**Aim of the task:** Please keep to the lines below from the one with "사용자 및 그룹에 이러한" through the one with "- 온-프레미스 Active", and restate them word for word, ends included.
*** Opening Dataset content ***
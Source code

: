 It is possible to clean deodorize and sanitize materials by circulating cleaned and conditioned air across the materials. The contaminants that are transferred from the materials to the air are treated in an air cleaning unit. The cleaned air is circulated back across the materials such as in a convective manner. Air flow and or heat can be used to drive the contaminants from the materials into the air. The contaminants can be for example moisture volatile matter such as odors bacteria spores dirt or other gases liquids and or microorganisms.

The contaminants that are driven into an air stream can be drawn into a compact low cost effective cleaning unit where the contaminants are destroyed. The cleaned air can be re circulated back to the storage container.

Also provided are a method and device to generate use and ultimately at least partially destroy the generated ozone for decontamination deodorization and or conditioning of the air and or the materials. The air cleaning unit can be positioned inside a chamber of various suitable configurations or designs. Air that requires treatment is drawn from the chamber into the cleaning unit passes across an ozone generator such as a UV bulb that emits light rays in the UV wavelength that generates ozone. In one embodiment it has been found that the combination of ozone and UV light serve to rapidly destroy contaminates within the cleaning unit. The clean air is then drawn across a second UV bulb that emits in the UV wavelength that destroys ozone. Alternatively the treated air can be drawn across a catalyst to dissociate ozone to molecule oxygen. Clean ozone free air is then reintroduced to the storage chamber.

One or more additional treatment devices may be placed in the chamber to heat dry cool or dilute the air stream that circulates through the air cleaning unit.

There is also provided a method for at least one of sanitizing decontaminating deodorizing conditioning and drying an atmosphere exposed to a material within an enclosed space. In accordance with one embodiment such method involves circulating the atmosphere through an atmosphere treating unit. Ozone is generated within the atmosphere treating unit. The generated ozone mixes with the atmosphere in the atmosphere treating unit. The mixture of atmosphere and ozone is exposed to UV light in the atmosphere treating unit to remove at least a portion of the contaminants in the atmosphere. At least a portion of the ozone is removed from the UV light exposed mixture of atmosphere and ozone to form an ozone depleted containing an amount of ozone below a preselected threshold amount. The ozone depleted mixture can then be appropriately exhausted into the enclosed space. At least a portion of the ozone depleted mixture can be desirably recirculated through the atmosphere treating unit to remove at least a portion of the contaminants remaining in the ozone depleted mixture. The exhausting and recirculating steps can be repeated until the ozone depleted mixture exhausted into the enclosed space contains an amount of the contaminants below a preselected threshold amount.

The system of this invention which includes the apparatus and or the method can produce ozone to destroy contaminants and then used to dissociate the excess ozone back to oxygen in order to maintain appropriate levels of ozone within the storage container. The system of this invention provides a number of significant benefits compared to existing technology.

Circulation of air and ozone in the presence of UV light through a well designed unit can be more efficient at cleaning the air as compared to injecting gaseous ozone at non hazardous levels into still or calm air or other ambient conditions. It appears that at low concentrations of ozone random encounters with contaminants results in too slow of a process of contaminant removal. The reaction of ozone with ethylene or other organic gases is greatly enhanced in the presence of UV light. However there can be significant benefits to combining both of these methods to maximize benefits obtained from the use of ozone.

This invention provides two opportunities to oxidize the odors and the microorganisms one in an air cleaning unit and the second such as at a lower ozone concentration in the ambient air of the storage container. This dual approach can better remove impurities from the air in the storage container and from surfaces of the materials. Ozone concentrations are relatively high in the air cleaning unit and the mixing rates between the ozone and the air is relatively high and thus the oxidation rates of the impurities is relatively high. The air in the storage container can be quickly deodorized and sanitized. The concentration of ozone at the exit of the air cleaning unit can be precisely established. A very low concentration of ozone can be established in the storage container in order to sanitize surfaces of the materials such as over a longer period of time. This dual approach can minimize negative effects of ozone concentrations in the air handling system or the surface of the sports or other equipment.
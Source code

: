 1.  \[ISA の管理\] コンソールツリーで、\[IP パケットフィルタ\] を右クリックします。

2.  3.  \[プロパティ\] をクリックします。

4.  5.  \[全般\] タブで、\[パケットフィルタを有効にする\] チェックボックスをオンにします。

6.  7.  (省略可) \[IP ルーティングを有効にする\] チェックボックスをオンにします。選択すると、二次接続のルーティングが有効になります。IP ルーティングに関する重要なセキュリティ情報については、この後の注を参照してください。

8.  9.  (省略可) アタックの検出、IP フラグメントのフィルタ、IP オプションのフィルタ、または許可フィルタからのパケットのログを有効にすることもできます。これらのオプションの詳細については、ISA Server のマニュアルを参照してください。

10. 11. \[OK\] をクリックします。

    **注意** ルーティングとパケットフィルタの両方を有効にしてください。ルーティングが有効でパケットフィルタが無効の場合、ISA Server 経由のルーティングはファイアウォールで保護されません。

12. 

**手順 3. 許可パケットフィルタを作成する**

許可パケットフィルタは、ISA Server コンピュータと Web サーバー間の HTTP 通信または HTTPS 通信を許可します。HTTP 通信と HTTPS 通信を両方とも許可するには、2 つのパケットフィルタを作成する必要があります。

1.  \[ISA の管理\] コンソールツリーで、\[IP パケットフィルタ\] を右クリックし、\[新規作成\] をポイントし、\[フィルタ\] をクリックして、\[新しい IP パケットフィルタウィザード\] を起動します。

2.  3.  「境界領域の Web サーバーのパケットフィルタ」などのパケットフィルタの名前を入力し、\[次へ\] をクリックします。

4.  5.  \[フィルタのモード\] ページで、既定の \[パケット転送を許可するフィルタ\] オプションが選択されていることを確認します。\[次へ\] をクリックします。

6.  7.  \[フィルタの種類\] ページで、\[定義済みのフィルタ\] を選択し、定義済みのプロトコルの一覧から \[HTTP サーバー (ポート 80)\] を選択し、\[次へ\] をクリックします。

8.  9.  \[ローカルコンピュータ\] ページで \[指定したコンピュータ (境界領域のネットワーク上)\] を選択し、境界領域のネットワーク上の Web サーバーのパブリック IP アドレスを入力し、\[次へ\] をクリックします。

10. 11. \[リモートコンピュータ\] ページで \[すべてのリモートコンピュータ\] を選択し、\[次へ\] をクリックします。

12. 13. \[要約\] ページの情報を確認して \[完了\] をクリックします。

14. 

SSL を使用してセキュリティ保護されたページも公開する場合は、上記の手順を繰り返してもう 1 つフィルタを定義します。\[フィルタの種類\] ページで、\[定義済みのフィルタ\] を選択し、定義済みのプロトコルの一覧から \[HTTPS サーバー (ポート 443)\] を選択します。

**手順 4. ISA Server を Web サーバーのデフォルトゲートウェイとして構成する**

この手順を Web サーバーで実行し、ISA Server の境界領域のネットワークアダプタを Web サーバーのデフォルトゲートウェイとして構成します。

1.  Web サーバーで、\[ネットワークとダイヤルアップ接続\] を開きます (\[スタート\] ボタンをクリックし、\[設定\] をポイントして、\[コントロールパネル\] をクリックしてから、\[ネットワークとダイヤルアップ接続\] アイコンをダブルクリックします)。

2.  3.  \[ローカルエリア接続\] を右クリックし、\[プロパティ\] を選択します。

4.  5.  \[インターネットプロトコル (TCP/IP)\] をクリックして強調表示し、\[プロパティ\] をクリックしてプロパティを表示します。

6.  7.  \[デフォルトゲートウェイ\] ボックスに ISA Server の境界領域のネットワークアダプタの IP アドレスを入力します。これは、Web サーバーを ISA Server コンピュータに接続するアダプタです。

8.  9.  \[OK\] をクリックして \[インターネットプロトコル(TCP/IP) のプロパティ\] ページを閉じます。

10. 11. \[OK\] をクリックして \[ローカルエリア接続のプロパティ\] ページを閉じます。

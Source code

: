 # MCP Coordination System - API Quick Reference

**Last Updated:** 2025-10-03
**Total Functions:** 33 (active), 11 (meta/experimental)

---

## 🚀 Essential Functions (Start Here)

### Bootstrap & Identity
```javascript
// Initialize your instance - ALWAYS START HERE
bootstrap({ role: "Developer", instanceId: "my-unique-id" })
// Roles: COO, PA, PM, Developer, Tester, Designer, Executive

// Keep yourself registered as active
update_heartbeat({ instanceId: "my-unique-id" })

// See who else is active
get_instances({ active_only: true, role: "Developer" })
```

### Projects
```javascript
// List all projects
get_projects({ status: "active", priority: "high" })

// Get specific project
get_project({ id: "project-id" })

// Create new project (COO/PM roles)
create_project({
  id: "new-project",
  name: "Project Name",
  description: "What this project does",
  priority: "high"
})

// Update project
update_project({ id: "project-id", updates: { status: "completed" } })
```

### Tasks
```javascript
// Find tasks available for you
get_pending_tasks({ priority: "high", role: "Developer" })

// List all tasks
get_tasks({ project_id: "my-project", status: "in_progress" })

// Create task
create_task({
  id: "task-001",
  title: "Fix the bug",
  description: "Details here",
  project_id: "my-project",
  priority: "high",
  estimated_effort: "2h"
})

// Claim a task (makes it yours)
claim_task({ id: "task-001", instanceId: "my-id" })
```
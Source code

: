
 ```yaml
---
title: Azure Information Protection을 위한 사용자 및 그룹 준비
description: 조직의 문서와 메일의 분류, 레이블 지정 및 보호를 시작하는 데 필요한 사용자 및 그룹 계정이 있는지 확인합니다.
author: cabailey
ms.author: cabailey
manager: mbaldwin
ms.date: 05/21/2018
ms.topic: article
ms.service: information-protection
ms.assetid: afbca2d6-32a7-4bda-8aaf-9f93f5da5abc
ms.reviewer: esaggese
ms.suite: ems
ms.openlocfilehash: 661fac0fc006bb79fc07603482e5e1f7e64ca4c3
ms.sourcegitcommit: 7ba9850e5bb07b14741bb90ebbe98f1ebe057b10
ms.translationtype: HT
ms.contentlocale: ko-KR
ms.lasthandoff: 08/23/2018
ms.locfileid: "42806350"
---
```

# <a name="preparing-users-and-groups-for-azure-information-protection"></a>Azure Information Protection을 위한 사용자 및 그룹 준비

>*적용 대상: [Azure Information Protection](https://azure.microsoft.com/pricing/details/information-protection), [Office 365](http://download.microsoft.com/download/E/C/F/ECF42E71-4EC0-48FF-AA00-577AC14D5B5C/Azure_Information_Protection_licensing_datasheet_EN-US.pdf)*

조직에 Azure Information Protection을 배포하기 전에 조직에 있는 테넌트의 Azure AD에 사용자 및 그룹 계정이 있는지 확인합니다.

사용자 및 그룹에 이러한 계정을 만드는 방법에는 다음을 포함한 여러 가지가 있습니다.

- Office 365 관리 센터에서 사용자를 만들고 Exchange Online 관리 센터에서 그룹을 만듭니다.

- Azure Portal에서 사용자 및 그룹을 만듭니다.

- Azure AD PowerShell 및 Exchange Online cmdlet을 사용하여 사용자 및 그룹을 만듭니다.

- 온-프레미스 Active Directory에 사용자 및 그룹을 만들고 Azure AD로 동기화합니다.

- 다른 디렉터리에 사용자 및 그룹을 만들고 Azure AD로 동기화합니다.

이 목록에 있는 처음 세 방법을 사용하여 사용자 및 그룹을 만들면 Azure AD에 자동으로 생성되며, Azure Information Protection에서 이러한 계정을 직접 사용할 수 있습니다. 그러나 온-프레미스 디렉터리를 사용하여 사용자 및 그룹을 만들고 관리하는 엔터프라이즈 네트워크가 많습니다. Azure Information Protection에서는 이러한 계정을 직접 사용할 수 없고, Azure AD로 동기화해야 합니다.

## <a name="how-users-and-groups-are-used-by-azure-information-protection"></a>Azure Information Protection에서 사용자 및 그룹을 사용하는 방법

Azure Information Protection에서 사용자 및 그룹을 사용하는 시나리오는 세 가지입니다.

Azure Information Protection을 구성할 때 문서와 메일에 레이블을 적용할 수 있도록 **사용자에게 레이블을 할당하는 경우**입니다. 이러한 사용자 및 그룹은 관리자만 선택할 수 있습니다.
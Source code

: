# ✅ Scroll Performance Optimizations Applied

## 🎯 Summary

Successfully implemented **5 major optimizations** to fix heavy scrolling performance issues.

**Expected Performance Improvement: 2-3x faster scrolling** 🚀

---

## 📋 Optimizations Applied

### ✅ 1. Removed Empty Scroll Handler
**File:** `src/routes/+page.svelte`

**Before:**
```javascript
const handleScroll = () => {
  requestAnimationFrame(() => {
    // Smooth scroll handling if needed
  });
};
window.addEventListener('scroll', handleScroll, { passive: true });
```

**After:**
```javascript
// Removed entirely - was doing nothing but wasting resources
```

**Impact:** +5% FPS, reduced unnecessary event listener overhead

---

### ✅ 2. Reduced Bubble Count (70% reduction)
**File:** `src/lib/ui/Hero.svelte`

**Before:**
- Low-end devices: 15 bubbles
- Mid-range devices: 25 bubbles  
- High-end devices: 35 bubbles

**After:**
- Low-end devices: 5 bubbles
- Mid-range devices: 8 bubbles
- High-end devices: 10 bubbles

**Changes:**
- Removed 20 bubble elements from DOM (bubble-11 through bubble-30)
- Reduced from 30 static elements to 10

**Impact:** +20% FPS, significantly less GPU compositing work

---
*** Closing Dataset content ***
**Response to the task:**
사용자 및 그룹에 이러한 계정을 만드는 방법에는 다음을 포함한 여러 가지가 있습니다.

- Office 365 관리 센터에서 사용자를 만들고 Exchange Online 관리 센터에서 그룹을 만듭니다.

- Azure Portal에서 사용자 및 그룹을 만듭니다.

- Azure AD PowerShell 및 Exchange Online cmdlet을 사용하여 사용자 및 그룹을 만듭니다.

- 온-프레미스 Active Directory에 사용자 및 그룹을 만들고 Azure AD로 동기화합니다.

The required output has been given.